(Beginning of Material supplied)

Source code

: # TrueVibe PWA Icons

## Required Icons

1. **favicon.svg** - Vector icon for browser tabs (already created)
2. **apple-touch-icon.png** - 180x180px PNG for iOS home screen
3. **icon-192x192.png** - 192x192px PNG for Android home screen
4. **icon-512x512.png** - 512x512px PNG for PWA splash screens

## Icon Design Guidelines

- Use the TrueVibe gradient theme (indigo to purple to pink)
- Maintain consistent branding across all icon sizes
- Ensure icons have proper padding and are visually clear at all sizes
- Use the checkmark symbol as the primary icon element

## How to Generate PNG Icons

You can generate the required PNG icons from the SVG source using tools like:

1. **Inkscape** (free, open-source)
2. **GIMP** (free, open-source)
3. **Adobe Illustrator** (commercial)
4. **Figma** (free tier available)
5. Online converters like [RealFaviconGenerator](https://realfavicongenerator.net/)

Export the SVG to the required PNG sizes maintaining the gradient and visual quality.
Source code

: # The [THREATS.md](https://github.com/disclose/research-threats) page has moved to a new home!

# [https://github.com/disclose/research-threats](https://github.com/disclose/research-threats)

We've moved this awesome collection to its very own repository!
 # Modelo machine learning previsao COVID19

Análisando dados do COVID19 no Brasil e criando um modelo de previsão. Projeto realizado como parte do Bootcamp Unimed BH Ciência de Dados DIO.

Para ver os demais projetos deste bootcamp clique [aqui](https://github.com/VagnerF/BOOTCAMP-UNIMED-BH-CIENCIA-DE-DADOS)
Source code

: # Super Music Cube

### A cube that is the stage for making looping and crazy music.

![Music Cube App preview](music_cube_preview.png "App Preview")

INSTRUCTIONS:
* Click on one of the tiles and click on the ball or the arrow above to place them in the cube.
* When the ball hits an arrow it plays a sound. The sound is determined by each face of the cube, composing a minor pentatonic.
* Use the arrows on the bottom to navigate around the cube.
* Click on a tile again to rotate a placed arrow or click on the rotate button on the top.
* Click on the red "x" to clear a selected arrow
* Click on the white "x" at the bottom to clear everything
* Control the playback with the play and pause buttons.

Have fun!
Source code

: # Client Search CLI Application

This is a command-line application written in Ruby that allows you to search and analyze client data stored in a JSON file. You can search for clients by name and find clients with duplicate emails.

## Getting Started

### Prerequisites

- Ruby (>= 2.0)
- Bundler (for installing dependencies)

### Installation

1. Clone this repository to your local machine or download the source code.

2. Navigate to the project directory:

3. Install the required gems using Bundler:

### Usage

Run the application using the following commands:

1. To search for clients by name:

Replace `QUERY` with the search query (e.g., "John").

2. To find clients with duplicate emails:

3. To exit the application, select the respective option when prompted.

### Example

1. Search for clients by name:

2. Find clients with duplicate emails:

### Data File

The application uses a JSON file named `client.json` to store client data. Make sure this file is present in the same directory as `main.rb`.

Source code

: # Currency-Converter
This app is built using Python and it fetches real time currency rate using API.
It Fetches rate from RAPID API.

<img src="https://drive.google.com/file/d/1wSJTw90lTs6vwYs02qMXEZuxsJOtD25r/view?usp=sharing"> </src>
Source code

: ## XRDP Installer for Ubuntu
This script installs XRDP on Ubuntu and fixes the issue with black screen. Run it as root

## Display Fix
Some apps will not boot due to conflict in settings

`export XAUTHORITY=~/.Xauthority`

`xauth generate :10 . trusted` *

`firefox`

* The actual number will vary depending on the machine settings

(End of Material supplied)

Activity:
Could you restate every entry verbatim, please?

Solution to the exercise:
Source code

: # TrueVibe PWA Icons

## Required Icons

1. **favicon.svg** - Vector icon for browser tabs (already created)
2. **apple-touch-icon.png** - 180x180px PNG for iOS home screen
3. **icon-192x192.png** - 192x192px PNG for Android home screen
4. **icon-512x512.png** - 512x512px PNG for PWA splash screens

## Icon Design Guidelines

- Use the TrueVibe gradient theme (indigo to purple to pink)
- Maintain consistent branding across all icon sizes
- Ensure icons have proper padding and are visually clear at all sizes
- Use the checkmark symbol as the primary icon element

## How to Generate PNG Icons

You can generate the required PNG icons from the SVG source using tools like:

1. **Inkscape** (free, open-source)
2. **GIMP** (free, open-source)
3. **Adobe Illustrator** (commercial)
4. **Figma** (free tier available)
5. Online converters like [RealFaviconGenerator](https://realfavicongenerator.net/)

Export the SVG to the required PNG sizes maintaining the gradient and visual quality.
Source code

: # The [THREATS.md](https://github.com/disclose/research-threats) page has moved to a new home!

# [https://github.com/disclose/research-threats](https://github.com/disclose/research-threats)

We've moved this awesome collection to its very own repository!
 # Modelo machine learning previsao COVID19

Análisando dados do COVID19 no Brasil e criando um modelo de previsão. Projeto realizado como parte do Bootcamp Unimed BH Ciência de Dados DIO.

Para ver os demais projetos deste bootcamp clique [aqui](https://github.com/VagnerF/BOOTCAMP-UNIMED-BH-CIENCIA-DE-DADOS)
Source code

: # Super Music Cube

### A cube that is the stage for making looping and crazy music.

![Music Cube App preview](music_cube_preview.png "App Preview")

INSTRUCTIONS:
* Click on one of the tiles and click on the ball or the arrow above to place them in the cube.
* When the ball hits an arrow it plays a sound. The sound is determined by each face of the cube, composing a minor pentatonic.
* Use the arrows on the bottom to navigate around the cube.
* Click on a tile again to rotate a placed arrow or click on the rotate button on the top.
* Click on the red "x" to clear a selected arrow
* Click on the white "x" at the bottom to clear everything
* Control the playback with the play and pause buttons.

Have fun!
Source code

: # Client Search CLI Application

This is a command-line application written in Ruby that allows you to search and analyze client data stored in a JSON file. You can search for clients by name and find clients with duplicate emails.

## Getting Started

### Prerequisites

- Ruby (>= 2.0)
- Bundler (for installing dependencies)

### Installation

1. Clone this repository to your local machine or download the source code.

2. Navigate to the project directory:

3. Install the required gems using Bundler:

### Usage

Run the application using the following commands:

1. To search for clients by name:

Replace `QUERY` with the search query (e.g., "John").

2. To find clients with duplicate emails:

3. To exit the application, select the respective option when prompted.

### Example

1. Search for clients by name:

2. Find clients with duplicate emails:

### Data File

The application uses a JSON file named `client.json` to store client data. Make sure this file is present in the same directory as `main.rb`.

Source code

: # Currency-Converter
This app is built using Python and it fetches real time currency rate using API.
It Fetches rate from RAPID API.

<img src="https://drive.google.com/file/d/1wSJTw90lTs6vwYs02qMXEZuxsJOtD25r/view?usp=sharing"> </src>
Source code

: ## XRDP Installer for Ubuntu
This script installs XRDP on Ubuntu and fixes the issue with black screen. Run it as root

## Display Fix
Some apps will not boot due to conflict in settings

`export XAUTHORITY=~/.Xauthority`

`xauth generate :10 . trusted` *

`firefox`

* The actual number will vary depending on the machine settings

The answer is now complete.